§ **Problem statement**
Return only how many lines in the data include the string "which".

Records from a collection
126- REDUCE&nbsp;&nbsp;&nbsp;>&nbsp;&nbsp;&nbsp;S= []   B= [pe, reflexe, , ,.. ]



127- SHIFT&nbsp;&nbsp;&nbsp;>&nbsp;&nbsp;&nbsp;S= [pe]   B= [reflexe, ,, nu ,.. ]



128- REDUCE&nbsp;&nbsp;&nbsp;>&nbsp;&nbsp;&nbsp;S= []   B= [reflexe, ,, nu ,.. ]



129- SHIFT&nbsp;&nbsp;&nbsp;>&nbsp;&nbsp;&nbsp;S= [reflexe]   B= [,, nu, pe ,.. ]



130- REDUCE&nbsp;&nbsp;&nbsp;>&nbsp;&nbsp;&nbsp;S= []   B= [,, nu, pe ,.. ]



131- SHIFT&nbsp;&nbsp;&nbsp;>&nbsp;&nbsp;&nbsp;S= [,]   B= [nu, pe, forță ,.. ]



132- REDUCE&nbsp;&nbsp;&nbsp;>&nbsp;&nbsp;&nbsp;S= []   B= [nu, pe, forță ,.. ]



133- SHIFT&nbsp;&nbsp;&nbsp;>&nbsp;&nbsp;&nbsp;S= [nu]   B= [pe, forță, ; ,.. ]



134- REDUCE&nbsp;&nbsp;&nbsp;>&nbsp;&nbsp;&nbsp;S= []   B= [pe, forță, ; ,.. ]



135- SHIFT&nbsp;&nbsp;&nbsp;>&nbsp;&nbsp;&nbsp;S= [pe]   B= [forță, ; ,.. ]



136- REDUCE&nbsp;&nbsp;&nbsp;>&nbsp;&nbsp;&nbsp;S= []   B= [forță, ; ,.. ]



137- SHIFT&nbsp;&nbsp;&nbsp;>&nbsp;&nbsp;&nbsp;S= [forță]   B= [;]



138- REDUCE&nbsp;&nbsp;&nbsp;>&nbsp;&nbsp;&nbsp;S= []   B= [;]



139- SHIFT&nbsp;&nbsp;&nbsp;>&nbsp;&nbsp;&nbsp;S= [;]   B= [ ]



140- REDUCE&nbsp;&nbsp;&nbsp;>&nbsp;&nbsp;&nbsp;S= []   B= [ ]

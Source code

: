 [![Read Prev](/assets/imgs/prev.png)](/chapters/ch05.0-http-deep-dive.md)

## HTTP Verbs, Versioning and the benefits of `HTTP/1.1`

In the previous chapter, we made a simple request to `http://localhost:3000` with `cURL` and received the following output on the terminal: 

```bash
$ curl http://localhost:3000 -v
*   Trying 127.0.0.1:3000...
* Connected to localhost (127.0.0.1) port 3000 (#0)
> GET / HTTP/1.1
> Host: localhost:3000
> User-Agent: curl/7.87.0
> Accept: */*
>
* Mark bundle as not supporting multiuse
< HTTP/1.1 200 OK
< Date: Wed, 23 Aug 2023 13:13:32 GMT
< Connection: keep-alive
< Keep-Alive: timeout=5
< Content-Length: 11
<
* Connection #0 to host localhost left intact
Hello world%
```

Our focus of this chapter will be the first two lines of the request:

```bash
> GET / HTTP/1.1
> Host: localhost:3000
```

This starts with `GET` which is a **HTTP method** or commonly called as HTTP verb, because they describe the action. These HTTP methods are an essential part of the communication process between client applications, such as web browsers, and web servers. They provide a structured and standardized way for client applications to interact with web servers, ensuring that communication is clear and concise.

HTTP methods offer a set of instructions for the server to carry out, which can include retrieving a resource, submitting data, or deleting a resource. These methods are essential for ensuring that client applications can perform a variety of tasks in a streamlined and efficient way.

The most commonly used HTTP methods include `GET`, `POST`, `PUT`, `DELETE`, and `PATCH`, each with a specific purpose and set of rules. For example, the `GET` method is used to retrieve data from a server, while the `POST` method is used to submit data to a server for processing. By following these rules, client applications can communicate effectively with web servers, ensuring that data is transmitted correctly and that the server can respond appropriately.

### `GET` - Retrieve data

§ **Your solution**
2